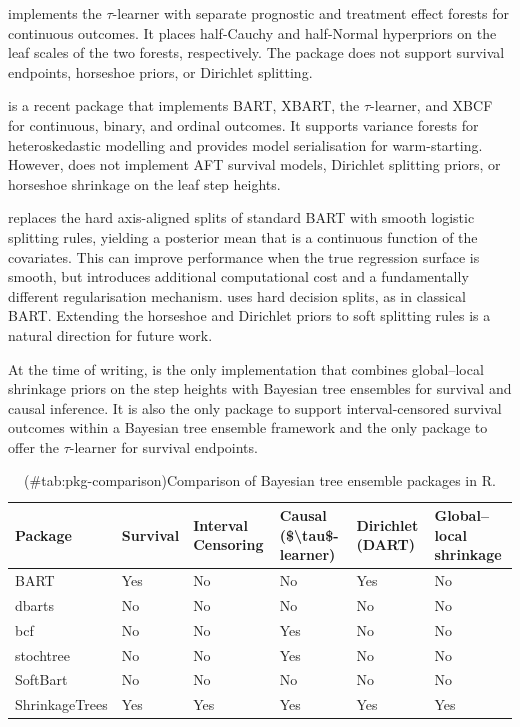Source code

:  \citep{hahn2020bayesian} implements the \(\tau\)-learner with separate prognostic and treatment effect forests for continuous outcomes. It places half-Cauchy and half-Normal hyperpriors on the leaf scales of the two forests, respectively. The package does not support survival endpoints, horseshoe priors, or Dirichlet splitting.

 is a recent package that implements BART, XBART, the \(\tau\)-learner, and XBCF for continuous, binary, and ordinal outcomes. It supports variance forests for heteroskedastic modelling and provides model serialisation for warm-starting. However,  does not implement AFT survival models, Dirichlet splitting priors, or horseshoe shrinkage on the leaf step heights.

 \citep{linero2018softbart} replaces the hard axis-aligned splits of standard BART with smooth logistic splitting rules, yielding a posterior mean that is a continuous function of the covariates. This can improve performance when the true regression surface is smooth, but introduces additional computational cost and a fundamentally different regularisation mechanism.  uses hard decision splits, as in classical BART. Extending the horseshoe and Dirichlet priors to soft splitting rules is a natural direction for future work.

At the time of writing,  is the only implementation that combines global--local shrinkage priors on the step heights with Bayesian tree ensembles for survival and causal inference. It is also the only package to support interval-censored survival outcomes within a Bayesian tree ensemble framework and the only package to offer the \(\tau\)-learner for survival endpoints.

\begin{table}[!h]
\centering
\caption{(\#tab:pkg-comparison)Comparison of Bayesian tree ensemble packages in R.}
\centering
\fontsize{9}{11}\selectfont
\begin{tabular}[t]{>{\raggedright\arraybackslash}p{2.2cm}>{\raggedright\arraybackslash}p{1.4cm}>{\raggedright\arraybackslash}p{1.4cm}>{\raggedright\arraybackslash}p{1.4cm}>{\raggedright\arraybackslash}p{1.4cm}>{\raggedright\arraybackslash}p{1.4cm}}
\toprule
Package & Survival & Interval
Censoring & Causal
(\$\textbackslash{}tau\$-learner) & Dirichlet
(DART) & Global--local
shrinkage\\
\midrule
BART & Yes & No & No & Yes & No\\
dbarts & No & No & No & No & No\\
bcf & No & No & Yes & No & No\\
stochtree & No & No & Yes & No & No\\
SoftBart & No & No & No & No & No\\
\addlinespace
ShrinkageTrees & Yes & Yes & Yes & Yes & Yes\\
\bottomrule
\end{tabular}
\end{table}

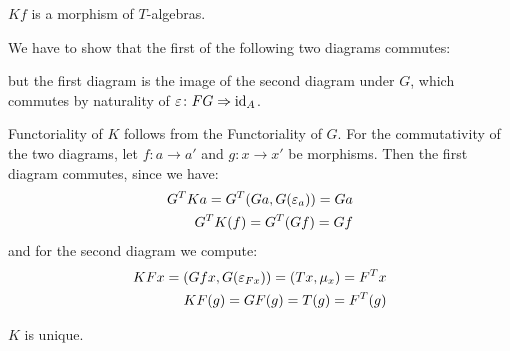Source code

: \begin{beweis}
    \begin{claim}
        $Kf$ is a morphism of $T$-algebras.
    \end{claim}
    \begin{smallproof}
        We have to show that the first of the following two diagrams commutes:
        \begin{figure}[H]
        \centering
        \begin{subfigure}{0.4\textwidth}
        \centering
        \end{subfigure}
        \hspace{2em}
        \begin{subfigure}{0.4\textwidth}
        \centering
        \end{subfigure}
        \end{figure}
        but the first diagram is the image of the second diagram under $G$,
        which commutes by naturality of $\varepsilon \colon FG \Rightarrow \operatorname{id}_A$.
    \end{smallproof}
    Functoriality of $K$ follows from the Functoriality of $G$.
    For the commutativity of the two diagrams, let $f \colon a \to a'$ and $g \colon x \to x'$ 
    be morphisms. Then the first diagram commutes, since we have:
    \begin{align*}
        G^TKa = G^T(Ga,G(\varepsilon_a)) = Ga \\
        G^TK(f) = G^T(Gf) = Gf
    \end{align*}
    and for the second diagram we compute:
    \begin{align*}
        KFx = (Gfx,G(\varepsilon_{Fx})) = (Tx,\mu_x) = F^Tx \\
        KF(g) = GF(g) = T(g) = F^T(g)
    \end{align*}
    \begin{claim}
       $K$ is unique.
    \end{claim}
    \begin{smallproof}
    \end{smallproof}
\end{beweis}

TASK TO CARRY OUT: Retype the listing verbatim, minus every image.

FINISHED TASK:
Source code

:  \citep{hahn2020bayesian} implements the \(\tau\)-learner with separate prognostic and treatment effect forests for continuous outcomes. It places half-Cauchy and half-Normal hyperpriors on the leaf scales of the two forests, respectively. The package does not support survival endpoints, horseshoe priors, or Dirichlet splitting.

 is a recent package that implements BART, XBART, the \(\tau\)-learner, and XBCF for continuous, binary, and ordinal outcomes. It supports variance forests for heteroskedastic modelling and provides model serialisation for warm-starting. However,  does not implement AFT survival models, Dirichlet splitting priors, or horseshoe shrinkage on the leaf step heights.

 \citep{linero2018softbart} replaces the hard axis-aligned splits of standard BART with smooth logistic splitting rules, yielding a posterior mean that is a continuous function of the covariates. This can improve performance when the true regression surface is smooth, but introduces additional computational cost and a fundamentally different regularisation mechanism.  uses hard decision splits, as in classical BART. Extending the horseshoe and Dirichlet priors to soft splitting rules is a natural direction for future work.

At the time of writing,  is the only implementation that combines global--local shrinkage priors on the step heights with Bayesian tree ensembles for survival and causal inference. It is also the only package to support interval-censored survival outcomes within a Bayesian tree ensemble framework and the only package to offer the \(\tau\)-learner for survival endpoints.

\begin{table}[!h]
\centering
\caption{(\#tab:pkg-comparison)Comparison of Bayesian tree ensemble packages in R.}
\centering
\fontsize{9}{11}\selectfont
\begin{tabular}[t]{>{\raggedright\arraybackslash}p{2.2cm}>{\raggedright\arraybackslash}p{1.4cm}>{\raggedright\arraybackslash}p{1.4cm}>{\raggedright\arraybackslash}p{1.4cm}>{\raggedright\arraybackslash}p{1.4cm}>{\raggedright\arraybackslash}p{1.4cm}}
\toprule
Package & Survival & Interval
Censoring & Causal
(\$\textbackslash{}tau\$-learner) & Dirichlet
(DART) & Global--local
shrinkage\\
\midrule
BART & Yes & No & No & Yes & No\\
dbarts & No & No & No & No & No\\
bcf & No & No & Yes & No & No\\
stochtree & No & No & Yes & No & No\\
SoftBart & No & No & No & No & No\\
\addlinespace
ShrinkageTrees & Yes & Yes & Yes & Yes & Yes\\
\bottomrule
\end{tabular}
\end{table}

Source code

: \begin{beweis}
    \begin{claim}
        $Kf$ is a morphism of $T$-algebras.
    \end{claim}
    \begin{smallproof}
        We have to show that the first of the following two diagrams commutes:
        \begin{figure}[H]
        \centering
        \begin{subfigure}{0.4\textwidth}
        \centering
        \end{subfigure}
        \hspace{2em}
        \begin{subfigure}{0.4\textwidth}
        \centering
        \end{subfigure}
        \end{figure}
        but the first diagram is the image of the second diagram under $G$,
        which commutes by naturality of $\varepsilon \colon FG \Rightarrow \operatorname{id}_A$.
    \end{smallproof}
    Functoriality of $K$ follows from the Functoriality of $G$.
    For the commutativity of the two diagrams, let $f \colon a \to a'$ and $g \colon x \to x'$ 
    be morphisms. Then the first diagram commutes, since we have:
    \begin{align*}
        G^TKa = G^T(Ga,G(\varepsilon_a)) = Ga \\
        G^TK(f) = G^T(Gf) = Gf
    \end{align*}
    and for the second diagram we compute:
    \begin{align*}
        KFx = (Gfx,G(\varepsilon_{Fx})) = (Tx,\mu_x) = F^Tx \\
        KF(g) = GF(g) = T(g) = F^T(g)
    \end{align*}
    \begin{claim}
       $K$ is unique.
    \end{claim}
    \begin{smallproof}
    \end{smallproof}
\end{beweis}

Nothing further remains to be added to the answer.